To all members and guests who have read this past week's POTW,

I sincerely apologize for not double checking the inequality signs that I used because the choices of II, III and V should not be weak inequalities but should be strict instead, and I'm truly sorry for making this blunder in last week's POTW.

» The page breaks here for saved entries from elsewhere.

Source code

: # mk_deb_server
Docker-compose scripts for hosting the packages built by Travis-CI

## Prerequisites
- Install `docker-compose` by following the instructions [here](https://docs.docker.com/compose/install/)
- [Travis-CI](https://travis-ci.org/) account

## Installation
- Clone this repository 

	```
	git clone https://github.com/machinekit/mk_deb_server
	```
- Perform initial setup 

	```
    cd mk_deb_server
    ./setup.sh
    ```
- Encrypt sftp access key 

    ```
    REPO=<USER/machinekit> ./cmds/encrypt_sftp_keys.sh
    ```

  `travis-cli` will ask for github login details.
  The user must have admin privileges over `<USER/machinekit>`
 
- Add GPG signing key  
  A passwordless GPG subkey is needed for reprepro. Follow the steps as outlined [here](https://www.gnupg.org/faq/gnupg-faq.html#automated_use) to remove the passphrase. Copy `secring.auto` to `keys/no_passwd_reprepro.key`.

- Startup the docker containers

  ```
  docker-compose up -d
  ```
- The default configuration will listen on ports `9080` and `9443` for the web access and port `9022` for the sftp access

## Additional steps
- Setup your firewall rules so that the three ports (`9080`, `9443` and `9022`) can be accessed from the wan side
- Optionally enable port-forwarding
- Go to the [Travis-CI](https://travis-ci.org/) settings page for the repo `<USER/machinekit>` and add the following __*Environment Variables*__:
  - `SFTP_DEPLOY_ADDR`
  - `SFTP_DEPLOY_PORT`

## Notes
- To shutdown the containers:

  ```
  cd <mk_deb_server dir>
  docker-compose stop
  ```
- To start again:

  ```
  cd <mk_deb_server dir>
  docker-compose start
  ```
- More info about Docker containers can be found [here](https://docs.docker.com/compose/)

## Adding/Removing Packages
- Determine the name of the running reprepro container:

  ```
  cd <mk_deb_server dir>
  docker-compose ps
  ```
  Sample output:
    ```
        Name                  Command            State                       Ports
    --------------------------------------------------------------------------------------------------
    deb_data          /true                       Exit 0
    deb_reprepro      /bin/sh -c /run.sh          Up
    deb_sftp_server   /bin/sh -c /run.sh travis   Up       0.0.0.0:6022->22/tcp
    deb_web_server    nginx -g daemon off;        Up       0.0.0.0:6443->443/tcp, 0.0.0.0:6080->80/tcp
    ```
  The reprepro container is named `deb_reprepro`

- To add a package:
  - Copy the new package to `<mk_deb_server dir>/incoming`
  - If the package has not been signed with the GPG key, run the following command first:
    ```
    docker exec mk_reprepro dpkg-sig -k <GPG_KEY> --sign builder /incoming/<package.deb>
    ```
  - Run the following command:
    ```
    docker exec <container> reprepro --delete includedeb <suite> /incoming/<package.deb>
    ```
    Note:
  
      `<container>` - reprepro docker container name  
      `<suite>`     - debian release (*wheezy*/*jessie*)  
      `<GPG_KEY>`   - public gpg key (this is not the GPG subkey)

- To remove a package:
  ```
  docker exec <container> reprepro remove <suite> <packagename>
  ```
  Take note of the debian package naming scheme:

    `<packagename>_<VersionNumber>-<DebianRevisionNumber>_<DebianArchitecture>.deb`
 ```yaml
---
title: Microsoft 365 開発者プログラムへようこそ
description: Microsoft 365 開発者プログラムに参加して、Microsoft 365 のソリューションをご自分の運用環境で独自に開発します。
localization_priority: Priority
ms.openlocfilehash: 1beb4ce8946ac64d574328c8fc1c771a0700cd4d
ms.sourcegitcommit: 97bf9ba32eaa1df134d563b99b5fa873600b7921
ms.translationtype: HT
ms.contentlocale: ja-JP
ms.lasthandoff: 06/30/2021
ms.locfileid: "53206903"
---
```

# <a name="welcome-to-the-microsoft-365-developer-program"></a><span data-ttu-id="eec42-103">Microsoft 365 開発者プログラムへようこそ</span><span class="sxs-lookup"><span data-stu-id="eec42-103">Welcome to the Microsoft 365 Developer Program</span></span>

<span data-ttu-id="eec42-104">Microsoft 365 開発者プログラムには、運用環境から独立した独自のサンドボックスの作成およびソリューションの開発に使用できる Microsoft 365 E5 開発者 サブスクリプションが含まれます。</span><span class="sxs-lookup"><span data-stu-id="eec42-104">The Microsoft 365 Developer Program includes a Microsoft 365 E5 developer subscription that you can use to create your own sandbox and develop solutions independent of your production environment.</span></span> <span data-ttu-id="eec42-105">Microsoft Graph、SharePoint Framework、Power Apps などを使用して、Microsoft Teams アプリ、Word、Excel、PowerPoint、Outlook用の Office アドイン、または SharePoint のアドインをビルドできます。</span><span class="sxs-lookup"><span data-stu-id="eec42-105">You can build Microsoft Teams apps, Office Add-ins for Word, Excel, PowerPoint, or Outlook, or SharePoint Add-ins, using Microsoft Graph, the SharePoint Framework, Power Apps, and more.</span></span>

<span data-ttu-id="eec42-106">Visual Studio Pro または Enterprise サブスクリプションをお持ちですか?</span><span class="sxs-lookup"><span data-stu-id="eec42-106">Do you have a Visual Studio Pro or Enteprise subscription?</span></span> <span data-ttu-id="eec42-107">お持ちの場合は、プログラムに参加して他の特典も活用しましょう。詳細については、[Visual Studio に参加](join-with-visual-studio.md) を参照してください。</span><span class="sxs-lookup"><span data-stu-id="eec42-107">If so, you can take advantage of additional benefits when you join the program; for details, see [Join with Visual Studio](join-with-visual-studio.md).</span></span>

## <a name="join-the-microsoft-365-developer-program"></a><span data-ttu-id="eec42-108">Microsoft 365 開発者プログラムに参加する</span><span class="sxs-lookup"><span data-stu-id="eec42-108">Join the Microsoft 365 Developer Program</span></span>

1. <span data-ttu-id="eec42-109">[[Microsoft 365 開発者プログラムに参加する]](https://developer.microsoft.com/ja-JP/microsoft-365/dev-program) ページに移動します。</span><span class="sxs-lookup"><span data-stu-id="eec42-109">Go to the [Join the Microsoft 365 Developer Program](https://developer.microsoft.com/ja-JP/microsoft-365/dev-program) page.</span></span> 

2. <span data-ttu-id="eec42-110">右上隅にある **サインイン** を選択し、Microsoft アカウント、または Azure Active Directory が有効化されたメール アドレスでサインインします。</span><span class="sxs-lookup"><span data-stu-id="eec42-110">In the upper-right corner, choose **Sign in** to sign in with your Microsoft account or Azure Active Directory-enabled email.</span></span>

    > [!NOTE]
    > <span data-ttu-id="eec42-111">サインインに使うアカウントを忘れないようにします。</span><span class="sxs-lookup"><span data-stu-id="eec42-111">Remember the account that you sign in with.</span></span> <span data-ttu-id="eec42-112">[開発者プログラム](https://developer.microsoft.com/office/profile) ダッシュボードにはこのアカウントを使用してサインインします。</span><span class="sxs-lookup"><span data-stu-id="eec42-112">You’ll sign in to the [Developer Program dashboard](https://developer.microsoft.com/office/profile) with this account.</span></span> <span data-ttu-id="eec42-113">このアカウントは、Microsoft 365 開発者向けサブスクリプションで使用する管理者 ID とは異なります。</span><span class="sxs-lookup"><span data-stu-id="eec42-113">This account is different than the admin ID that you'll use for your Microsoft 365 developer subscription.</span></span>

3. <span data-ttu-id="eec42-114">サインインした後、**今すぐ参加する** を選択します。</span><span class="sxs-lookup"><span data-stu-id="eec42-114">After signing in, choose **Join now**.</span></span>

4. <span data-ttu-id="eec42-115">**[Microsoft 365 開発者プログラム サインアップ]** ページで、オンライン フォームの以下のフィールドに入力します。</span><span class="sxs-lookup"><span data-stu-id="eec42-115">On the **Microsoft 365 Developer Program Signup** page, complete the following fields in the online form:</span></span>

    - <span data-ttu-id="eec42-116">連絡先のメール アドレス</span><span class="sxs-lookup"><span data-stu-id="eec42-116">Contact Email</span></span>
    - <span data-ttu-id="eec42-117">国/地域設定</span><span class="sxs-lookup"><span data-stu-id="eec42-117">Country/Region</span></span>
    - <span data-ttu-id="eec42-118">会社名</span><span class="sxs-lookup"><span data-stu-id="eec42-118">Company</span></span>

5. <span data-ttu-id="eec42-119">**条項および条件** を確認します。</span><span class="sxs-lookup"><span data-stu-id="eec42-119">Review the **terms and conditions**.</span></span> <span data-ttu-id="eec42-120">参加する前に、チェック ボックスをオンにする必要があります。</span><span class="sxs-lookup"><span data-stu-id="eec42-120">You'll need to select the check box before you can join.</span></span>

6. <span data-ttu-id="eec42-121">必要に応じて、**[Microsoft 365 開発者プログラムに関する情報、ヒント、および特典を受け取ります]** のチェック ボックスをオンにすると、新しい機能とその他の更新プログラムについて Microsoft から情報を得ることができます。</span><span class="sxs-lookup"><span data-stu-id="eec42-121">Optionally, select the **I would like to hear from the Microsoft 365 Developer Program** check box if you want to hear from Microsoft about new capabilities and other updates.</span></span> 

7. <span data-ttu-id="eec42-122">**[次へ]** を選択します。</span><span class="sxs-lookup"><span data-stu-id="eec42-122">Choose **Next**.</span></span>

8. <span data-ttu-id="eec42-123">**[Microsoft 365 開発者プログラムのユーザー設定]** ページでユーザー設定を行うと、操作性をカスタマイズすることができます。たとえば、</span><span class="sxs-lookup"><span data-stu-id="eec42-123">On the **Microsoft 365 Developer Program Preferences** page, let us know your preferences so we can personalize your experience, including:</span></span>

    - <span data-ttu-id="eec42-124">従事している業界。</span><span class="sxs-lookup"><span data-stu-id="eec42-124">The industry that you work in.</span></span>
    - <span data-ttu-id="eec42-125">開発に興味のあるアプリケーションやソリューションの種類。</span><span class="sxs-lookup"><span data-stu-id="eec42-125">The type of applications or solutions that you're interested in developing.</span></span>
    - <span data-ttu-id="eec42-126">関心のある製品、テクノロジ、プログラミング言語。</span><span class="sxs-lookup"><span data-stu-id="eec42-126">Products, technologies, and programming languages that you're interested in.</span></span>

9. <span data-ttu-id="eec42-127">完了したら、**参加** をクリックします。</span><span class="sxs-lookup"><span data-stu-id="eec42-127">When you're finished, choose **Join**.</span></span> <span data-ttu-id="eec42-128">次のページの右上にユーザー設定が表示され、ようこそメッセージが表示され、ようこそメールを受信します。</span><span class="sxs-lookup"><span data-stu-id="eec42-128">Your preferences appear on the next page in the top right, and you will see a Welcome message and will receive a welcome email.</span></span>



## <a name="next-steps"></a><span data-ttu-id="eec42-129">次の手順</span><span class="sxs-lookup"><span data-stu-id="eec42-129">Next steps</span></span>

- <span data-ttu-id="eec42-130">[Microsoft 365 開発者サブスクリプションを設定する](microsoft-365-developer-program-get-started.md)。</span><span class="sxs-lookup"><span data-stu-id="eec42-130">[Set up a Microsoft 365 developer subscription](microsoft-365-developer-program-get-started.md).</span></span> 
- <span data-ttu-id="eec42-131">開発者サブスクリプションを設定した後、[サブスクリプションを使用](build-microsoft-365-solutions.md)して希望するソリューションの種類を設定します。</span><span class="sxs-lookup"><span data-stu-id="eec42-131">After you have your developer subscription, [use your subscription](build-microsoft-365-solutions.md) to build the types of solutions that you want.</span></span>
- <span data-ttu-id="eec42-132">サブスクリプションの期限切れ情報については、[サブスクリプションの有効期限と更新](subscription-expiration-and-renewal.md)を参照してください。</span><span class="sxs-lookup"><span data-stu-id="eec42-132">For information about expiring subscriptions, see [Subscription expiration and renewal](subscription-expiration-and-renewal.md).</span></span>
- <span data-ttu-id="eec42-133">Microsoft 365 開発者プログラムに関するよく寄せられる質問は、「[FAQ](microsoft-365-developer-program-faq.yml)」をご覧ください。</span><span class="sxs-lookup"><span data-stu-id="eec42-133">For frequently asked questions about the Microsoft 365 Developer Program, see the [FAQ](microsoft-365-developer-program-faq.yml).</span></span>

I've learned a lesson here, I should always double, if not triple check the problem before posting, and I encourage anyone who suspects there is a problem with the wording or presentation of my subsequent POTWs to PM me for clarification and I hope to see more participation in the coming POTWs.

Thanks for reading.

State with reason which of the following is true?

I.	$X^2=0.0004$
II.	$X^2\le 0.0004$ This should be $X^2< 0.0004$
III.	$X^2\ge 0.0004$ This should be $X^2> 0.0004$
IV.	$X^2= 0.04$
V.	$X^2\ge 0.04$ This should be $X^2> 0.04$

No one answered last week's problem (potentially due to the wrong inequality signs that may have led to confusion).

You can find the solution below:

Spoiler

Given $X=\dfrac{4}{5}\times\dfrac{6}{7}\times\dfrac{8}{9}\times\cdots\times\dfrac{9998}{9999}$ and if we let $Y=\dfrac{5}{6}\times\dfrac{7}{8}\times\dfrac{9}{10}\times\cdots\times\dfrac{9999}{10000}$, note that

1. $XY=\dfrac{4}{10000}$

2. $n^2-1<n^2$ this gives $(n+1)(n-1)<n(n)\,\,\,\rightarrow\dfrac{n-1}{n}<\dfrac{n}{n+1}$ which means $X<Y$.

Combining these two observations we can conclude that:

$X^2<\dfrac{4}{10000}=0.0004$ so the answer is B.